● **YOUR ASSIGNMENT**: From the entries below, gather each line containing the word "supports".

● **RECORDS TO USE**:
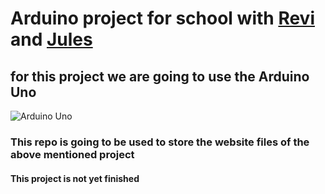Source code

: # Arduino project for school with [Revi](https://github.com/revib0911 "Github Profile") and [Jules](https://github.com/julesvh0911 "github Profile")

## for this project we are going to use the Arduino Uno

![Arduino Uno](https://cdn.shopify.com/s/files/1/0438/4735/2471/products/A000066_03.front_934x700.jpg?v=1629815860)

### This repo is going to be used to store the website files of the above mentioned project

#### This project is not yet finished 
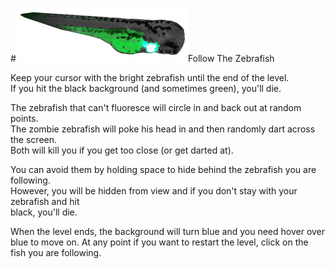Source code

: #![tato](display_tato.png)Follow The Zebrafish

Keep your cursor with the bright zebrafish until the end of the level.  
If you hit the black background (and sometimes green), you'll die.

The zebrafish that can't fluoresce will circle in and back out
at random points.  
The zombie zebrafish will poke his head in and then randomly dart across the screen.  
Both will kill you if you get too close (or get darted at).  

You can avoid them by holding space to hide behind the zebrafish you are following.  
However, you will be hidden from view and if you don't stay with your zebrafish and hit  
black, you'll die.  

When the level ends, the background will turn blue and you need hover over blue to move on.
At any point if you want to restart the level, click on the fish you are following.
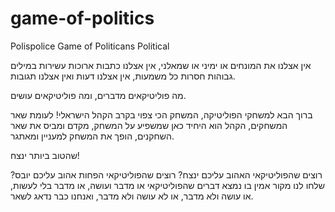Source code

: # game-of-politics

Polispolice
Game of Politicans
Political

אין אצלנו את המונחים או ימיני או שמאלני, אין אצלנו כתבות ארוכות עשירות במילים גבוהות חסרות כל משמעות, אין אצלנו דעות ואין אצלנו תגובות.

מה פוליטיקאים מדברים, ומה פוליטיקאים עושים.

 ברוך הבא למשחקי הפוליטיקה, המשחק הכי צפוי בקרב הקהל הישראלי! לעומת שאר המשחקים, הקהל הוא היחיד כאן שמשפיע על המשחק, מקדם ומביס את שאר השחקנים, הופך את המשחק למעניין ומאתגר.
 
שהטוב ביותר ינצח! 

רוצים שהפוליטיקאי האהוב עליכם ינצח? רוצים שהפוליטיקאי הפחות אהוב עליכם יובס? שלחו לנו מקור אמין בו נמצא דברים שהפוליטיקאי או מדבר ועושה, או מדבר בלי לעשות, או עושה ולא מדבר, או לא עושה ולא מדבר, ואנחנו כבר נדאג לשאר.
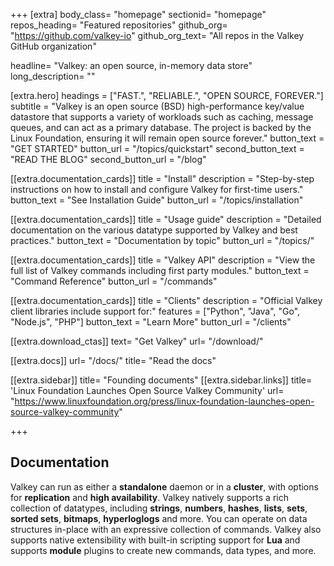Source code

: +++
[extra]
body_class=  "homepage"
sectionid= "homepage"
repos_heading= "Featured repositories"
github_org= "https://github.com/valkey-io"
github_org_text= "All repos in the Valkey GitHub organization"

headline= "Valkey: an open source, in-memory data store"
long_description= ""

[extra.hero]
headings = ["FAST.", "RELIABLE.", "OPEN SOURCE, FOREVER."]
subtitle = "Valkey is an open source (BSD) high-performance key/value datastore that supports a variety of workloads such as caching, message queues, and can act as a primary database. The project is backed by the Linux Foundation, ensuring it will remain open source forever."
button_text = "GET STARTED"
button_url = "/topics/quickstart"
second_button_text = "READ THE BLOG"
second_button_url = "/blog"

[[extra.documentation_cards]]
title = "Install"
description = "Step-by-step instructions on how to install and configure Valkey for first-time users."
button_text = "See Installation Guide"
button_url = "/topics/installation"

[[extra.documentation_cards]]
title = "Usage guide"
description = "Detailed documentation on the various datatype supported by Valkey and best practices."
button_text = "Documentation by topic"
button_url = "/topics/"

[[extra.documentation_cards]]
title = "Valkey API"
description = "View the full list of Valkey commands including first party modules."
button_text = "Command Reference"
button_url = "/commands"

[[extra.documentation_cards]]
title = "Clients"
description = "Official Valkey client libraries include support for:"
features = ["Python", "Java", "Go", "Node.js", "PHP"]
button_text = "Learn More"
button_url = "/clients"

[[extra.download_ctas]]
text= "Get Valkey"
url=  "/download/"

[[extra.docs]]
url= "/docs/"
title= "Read the docs"

[[extra.sidebar]]
title= "Founding documents"
[[extra.sidebar.links]]
title= 'Linux Foundation Launches Open Source Valkey Community'
url= "https://www.linuxfoundation.org/press/linux-foundation-launches-open-source-valkey-community"

+++

## Documentation

Valkey can run as either a **standalone** daemon or in a **cluster**, with options for **replication** and **high availability**. Valkey natively supports a rich collection of datatypes, including **strings**, **numbers**, **hashes**, **lists**, **sets**, **sorted sets**, **bitmaps**, **hyperloglogs** and more.
You can operate on data structures in-place with an expressive collection of commands.
Valkey also supports native extensibility with built-in scripting support for **Lua** and supports **module** plugins to create new commands, data types, and more.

● **RESPONSE**:
subtitle = "Valkey is an open source (BSD) high-performance key/value datastore that supports a variety of workloads such as caching, message queues, and can act as a primary database. The project is backed by the Linux Foundation, ensuring it will remain open source forever."
Valkey can run as either a **standalone** daemon or in a **cluster**, with options for **replication** and **high availability**. Valkey natively supports a rich collection of datatypes, including **strings**, **numbers**, **hashes**, **lists**, **sets**, **sorted sets**, **bitmaps**, **hyperloglogs** and more.
Valkey also supports native extensibility with built-in scripting support for **Lua** and supports **module** plugins to create new commands, data types, and more.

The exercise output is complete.